§ Goal of the exercise: The exercise asks you to copy every line below in which "Skill" appears.

>>>

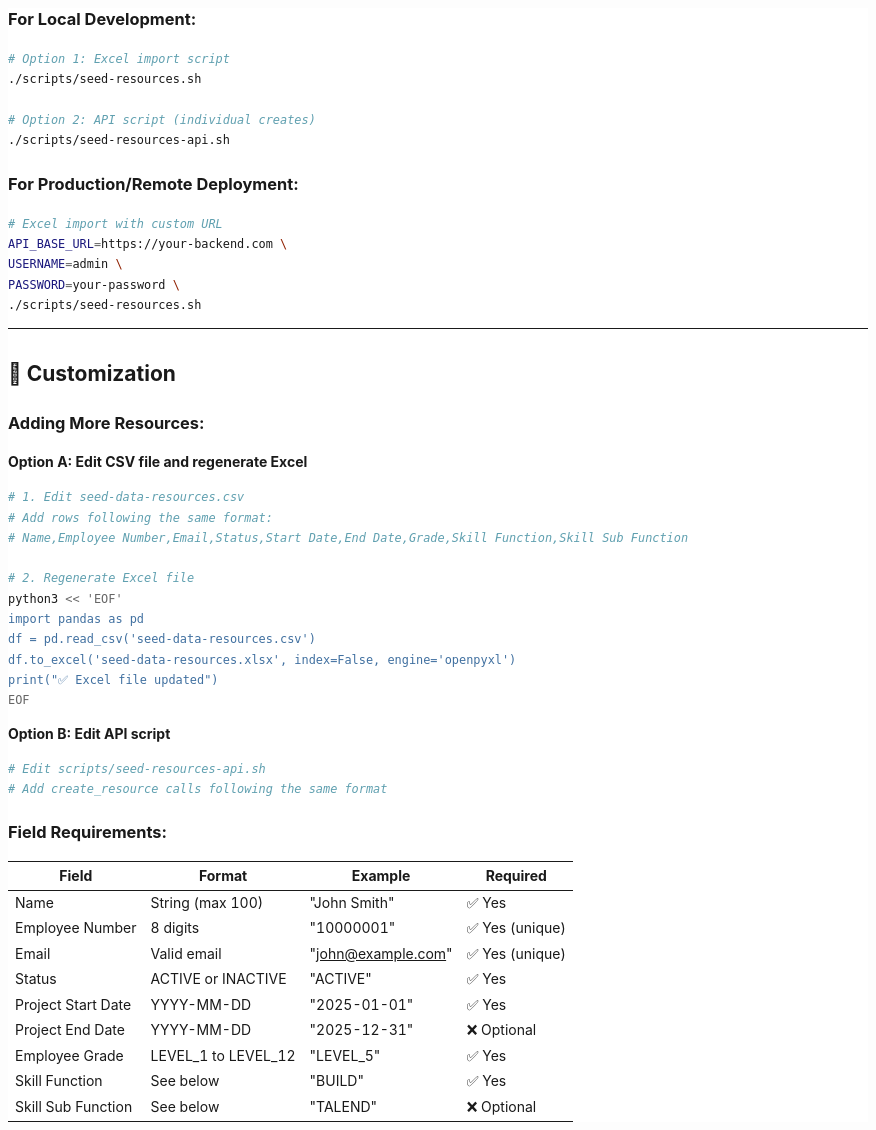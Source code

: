### For Local Development:
```bash
# Option 1: Excel import script
./scripts/seed-resources.sh

# Option 2: API script (individual creates)
./scripts/seed-resources-api.sh
```

### For Production/Remote Deployment:
```bash
# Excel import with custom URL
API_BASE_URL=https://your-backend.com \
USERNAME=admin \
PASSWORD=your-password \
./scripts/seed-resources.sh
```

---

## 🔧 Customization

### Adding More Resources:

**Option A: Edit CSV file and regenerate Excel**
```bash
# 1. Edit seed-data-resources.csv
# Add rows following the same format:
# Name,Employee Number,Email,Status,Start Date,End Date,Grade,Skill Function,Skill Sub Function

# 2. Regenerate Excel file
python3 << 'EOF'
import pandas as pd
df = pd.read_csv('seed-data-resources.csv')
df.to_excel('seed-data-resources.xlsx', index=False, engine='openpyxl')
print("✅ Excel file updated")
EOF
```

**Option B: Edit API script**
```bash
# Edit scripts/seed-resources-api.sh
# Add create_resource calls following the same format
```

### Field Requirements:

| Field | Format | Example | Required |
|-------|--------|---------|----------|
| Name | String (max 100) | "John Smith" | ✅ Yes |
| Employee Number | 8 digits | "10000001" | ✅ Yes (unique) |
| Email | Valid email | "john@example.com" | ✅ Yes (unique) |
| Status | ACTIVE or INACTIVE | "ACTIVE" | ✅ Yes |
| Project Start Date | YYYY-MM-DD | "2025-01-01" | ✅ Yes |
| Project End Date | YYYY-MM-DD | "2025-12-31" | ❌ Optional |
| Employee Grade | LEVEL_1 to LEVEL_12 | "LEVEL_5" | ✅ Yes |
| Skill Function | See below | "BUILD" | ✅ Yes |
| Skill Sub Function | See below | "TALEND" | ❌ Optional |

<<<

§ Result of this task:
# Name,Employee Number,Email,Status,Start Date,End Date,Grade,Skill Function,Skill Sub Function
| Skill Function | See below | "BUILD" | ✅ Yes |
| Skill Sub Function | See below | "TALEND" | ❌ Optional |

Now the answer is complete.